BreathCount

About BreathCount

BreathCount turns confusing air quality numbers into practical guidance.

What it does

A normal air quality app says: AQI: 132.

BreathCount says: “The air may be harder on people who are sensitive to particle pollution today. People with asthma, children, older adults, and those exercising outdoors may want to reduce prolonged outdoor activity.”
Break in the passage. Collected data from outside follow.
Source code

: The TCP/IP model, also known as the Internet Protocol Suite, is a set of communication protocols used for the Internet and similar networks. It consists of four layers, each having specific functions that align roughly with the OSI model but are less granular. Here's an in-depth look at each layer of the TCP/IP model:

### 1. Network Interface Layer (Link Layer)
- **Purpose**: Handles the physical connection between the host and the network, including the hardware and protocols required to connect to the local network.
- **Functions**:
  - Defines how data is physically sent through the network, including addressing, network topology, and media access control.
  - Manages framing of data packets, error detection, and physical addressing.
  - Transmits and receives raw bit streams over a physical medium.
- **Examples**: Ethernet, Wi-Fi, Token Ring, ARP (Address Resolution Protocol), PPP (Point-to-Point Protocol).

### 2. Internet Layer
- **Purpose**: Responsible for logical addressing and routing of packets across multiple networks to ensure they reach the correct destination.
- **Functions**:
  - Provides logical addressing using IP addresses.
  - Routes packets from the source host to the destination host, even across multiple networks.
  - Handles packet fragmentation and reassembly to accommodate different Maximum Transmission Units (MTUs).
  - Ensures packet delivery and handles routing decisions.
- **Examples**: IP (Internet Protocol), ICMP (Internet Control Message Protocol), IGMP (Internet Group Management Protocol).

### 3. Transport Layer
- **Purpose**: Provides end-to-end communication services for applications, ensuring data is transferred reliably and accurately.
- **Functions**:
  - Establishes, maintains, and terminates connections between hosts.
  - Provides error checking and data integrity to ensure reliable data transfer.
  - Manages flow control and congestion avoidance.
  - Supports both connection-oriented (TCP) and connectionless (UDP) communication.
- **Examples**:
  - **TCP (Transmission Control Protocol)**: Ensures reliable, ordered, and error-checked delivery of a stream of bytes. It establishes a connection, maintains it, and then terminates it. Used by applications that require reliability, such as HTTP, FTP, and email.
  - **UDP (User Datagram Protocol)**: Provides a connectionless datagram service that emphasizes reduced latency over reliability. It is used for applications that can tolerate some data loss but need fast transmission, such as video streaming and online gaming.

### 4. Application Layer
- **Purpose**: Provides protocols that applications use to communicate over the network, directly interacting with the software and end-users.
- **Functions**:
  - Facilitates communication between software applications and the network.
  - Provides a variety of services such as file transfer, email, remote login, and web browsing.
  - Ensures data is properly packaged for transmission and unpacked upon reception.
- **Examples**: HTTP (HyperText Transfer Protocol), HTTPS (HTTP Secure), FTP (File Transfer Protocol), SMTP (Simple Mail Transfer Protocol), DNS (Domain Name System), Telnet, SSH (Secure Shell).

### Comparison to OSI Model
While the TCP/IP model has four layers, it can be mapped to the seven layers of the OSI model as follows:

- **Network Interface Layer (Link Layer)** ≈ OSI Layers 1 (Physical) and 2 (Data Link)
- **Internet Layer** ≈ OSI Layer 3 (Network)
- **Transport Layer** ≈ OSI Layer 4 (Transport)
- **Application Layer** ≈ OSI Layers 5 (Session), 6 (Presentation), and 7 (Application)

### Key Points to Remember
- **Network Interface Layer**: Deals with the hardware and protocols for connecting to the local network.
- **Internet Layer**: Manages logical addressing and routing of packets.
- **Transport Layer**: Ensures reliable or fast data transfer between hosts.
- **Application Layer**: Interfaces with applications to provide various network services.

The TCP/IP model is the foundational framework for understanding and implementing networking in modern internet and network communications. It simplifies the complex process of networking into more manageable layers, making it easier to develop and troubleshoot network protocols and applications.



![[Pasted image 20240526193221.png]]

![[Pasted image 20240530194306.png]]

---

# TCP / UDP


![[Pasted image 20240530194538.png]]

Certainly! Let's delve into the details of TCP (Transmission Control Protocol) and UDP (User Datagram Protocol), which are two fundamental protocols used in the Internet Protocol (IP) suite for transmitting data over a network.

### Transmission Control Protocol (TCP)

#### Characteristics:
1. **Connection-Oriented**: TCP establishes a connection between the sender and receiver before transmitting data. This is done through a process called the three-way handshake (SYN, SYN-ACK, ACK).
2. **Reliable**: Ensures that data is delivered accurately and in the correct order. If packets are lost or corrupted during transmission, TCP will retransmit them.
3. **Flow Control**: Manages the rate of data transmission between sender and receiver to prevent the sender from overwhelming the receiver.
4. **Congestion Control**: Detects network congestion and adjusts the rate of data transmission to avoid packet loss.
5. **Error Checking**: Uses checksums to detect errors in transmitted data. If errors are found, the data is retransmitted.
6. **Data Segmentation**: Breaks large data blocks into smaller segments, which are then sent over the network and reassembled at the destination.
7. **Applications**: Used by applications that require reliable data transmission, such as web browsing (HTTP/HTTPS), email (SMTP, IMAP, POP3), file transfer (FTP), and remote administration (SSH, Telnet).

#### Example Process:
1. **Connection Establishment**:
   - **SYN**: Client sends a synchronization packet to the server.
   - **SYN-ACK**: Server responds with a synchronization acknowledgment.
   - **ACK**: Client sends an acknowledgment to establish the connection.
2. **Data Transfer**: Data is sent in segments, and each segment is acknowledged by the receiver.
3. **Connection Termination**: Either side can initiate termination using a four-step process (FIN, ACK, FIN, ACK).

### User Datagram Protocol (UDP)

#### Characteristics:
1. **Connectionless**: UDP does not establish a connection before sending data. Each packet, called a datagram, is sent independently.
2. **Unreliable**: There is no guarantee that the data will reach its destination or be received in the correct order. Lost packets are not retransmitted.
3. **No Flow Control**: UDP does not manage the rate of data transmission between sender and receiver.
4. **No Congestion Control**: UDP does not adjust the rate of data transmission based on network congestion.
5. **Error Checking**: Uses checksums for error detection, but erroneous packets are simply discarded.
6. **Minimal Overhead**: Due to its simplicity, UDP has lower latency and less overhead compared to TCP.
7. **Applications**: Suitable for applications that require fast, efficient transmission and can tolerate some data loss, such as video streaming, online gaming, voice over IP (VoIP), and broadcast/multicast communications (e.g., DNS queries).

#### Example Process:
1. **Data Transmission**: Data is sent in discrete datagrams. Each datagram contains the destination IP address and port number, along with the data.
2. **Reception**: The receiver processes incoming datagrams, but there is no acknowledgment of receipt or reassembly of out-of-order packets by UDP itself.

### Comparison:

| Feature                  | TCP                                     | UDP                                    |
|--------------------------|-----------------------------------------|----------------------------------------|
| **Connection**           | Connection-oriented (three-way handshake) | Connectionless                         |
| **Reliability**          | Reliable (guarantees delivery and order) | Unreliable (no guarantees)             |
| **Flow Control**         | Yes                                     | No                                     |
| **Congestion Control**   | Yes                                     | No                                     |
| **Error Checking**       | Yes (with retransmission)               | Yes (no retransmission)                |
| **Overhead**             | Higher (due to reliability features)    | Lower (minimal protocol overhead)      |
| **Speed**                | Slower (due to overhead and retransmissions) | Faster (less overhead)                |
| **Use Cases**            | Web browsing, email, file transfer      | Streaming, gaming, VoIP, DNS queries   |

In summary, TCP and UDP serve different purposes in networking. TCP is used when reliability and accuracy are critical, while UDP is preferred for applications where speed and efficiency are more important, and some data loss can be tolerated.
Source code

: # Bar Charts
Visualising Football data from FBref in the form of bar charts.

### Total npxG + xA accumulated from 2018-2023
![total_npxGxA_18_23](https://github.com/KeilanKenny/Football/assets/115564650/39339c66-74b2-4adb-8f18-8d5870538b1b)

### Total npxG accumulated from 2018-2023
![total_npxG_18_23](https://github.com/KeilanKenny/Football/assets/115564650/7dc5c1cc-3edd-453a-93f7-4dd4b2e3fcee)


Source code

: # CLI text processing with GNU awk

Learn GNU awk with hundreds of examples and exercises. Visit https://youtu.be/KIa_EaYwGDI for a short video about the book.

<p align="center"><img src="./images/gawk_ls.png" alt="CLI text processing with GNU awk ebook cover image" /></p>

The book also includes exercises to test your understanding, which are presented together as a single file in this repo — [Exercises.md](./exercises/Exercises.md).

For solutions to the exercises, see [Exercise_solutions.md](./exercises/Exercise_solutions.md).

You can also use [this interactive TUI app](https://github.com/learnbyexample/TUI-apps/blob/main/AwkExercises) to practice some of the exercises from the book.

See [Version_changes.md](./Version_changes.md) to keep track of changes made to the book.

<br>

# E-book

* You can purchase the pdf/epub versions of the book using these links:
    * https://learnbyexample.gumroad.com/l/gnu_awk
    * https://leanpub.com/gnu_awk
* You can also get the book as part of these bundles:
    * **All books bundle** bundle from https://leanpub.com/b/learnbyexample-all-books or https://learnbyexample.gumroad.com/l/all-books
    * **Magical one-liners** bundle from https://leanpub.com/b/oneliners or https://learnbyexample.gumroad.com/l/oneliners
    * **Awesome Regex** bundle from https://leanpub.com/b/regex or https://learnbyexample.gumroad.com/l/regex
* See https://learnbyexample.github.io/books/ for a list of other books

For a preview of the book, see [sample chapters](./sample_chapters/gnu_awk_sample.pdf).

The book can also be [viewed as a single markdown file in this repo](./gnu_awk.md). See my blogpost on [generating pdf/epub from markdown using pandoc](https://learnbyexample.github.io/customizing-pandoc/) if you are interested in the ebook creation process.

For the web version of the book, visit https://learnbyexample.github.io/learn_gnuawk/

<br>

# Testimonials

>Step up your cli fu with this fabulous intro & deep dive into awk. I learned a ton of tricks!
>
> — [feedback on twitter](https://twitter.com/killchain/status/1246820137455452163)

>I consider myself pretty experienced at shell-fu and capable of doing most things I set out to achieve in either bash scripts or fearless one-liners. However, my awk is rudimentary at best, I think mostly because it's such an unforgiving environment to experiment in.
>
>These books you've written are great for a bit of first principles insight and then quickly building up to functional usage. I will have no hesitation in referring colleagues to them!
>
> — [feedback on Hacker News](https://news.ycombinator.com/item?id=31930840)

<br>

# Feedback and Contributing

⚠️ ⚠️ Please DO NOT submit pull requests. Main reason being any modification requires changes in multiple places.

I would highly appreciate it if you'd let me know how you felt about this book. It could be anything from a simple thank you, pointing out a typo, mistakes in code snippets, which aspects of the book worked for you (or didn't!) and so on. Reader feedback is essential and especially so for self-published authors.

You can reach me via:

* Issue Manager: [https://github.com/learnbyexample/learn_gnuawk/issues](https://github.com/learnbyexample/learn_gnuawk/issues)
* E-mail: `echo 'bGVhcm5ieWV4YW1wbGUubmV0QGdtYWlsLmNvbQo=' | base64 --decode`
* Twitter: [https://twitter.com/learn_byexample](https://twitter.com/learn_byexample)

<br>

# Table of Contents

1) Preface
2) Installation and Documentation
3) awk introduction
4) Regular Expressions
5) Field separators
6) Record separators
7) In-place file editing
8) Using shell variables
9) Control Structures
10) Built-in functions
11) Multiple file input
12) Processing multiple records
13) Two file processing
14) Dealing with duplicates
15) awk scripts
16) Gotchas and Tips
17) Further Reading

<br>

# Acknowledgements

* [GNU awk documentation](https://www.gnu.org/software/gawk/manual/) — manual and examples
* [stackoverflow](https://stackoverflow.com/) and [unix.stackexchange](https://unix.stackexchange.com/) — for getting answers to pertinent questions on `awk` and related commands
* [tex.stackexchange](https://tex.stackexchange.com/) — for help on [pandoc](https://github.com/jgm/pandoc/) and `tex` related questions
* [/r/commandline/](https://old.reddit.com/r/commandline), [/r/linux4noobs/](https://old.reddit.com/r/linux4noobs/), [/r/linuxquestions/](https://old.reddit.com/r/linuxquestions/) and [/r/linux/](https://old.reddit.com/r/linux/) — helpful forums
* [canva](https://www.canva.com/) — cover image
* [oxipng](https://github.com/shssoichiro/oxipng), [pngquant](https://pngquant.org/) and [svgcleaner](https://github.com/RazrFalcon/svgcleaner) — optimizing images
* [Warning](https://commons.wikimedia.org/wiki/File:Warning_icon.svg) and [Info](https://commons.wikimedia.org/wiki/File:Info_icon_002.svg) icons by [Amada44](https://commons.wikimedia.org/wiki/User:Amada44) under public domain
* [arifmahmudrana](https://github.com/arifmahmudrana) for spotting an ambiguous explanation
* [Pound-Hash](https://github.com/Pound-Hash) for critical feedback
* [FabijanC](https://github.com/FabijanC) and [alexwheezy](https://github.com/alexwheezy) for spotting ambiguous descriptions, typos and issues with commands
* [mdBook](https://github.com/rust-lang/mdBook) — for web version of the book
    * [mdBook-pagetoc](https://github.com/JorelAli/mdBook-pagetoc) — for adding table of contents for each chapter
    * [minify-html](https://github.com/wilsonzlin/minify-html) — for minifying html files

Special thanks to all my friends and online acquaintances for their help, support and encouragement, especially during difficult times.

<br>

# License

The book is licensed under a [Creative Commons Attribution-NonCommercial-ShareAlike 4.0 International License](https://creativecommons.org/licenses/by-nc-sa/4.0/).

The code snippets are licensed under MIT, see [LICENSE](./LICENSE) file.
It combines air quality, pollen, and smoke context into one plain-language verdict — with activity-specific guidance for exercise, kids, and sensitive groups.

Who it's for

  • Parents checking whether kids can play outside or go to recess
  • Coaches and team organizers making practice or game-day calls
  • People with asthma, COPD, allergies, or other respiratory conditions
  • Anyone who finds standard AQI apps confusing

What's included

  • Real-time AQI from AirNow (EPA) by ZIP code
  • Today's composite verdict — AQI + pollen combined
  • Pollen levels and dominant pollen type
  • Wildfire and smoke context for elevated PM2.5 days
  • Activity-specific guidance: general, exercise, kids, and sensitive groups
  • Tomorrow's forecast preview
  • Best time to go outside based on current conditions
  • Recent ZIP history for quick re-checks
  • Source, timestamp, and data limitations — always visible

What's coming

Email alerts when air quality spikes, saved named locations (Home / School / Practice), and deeper school workflow tools are on the roadmap.

Limitations

BreathCount is for informational purposes only and is not medical advice. AQI readings come from official EPA monitoring stations and may represent a reporting area rather than your exact location. Conditions can change quickly. If you have a medical condition, follow your doctor's guidance.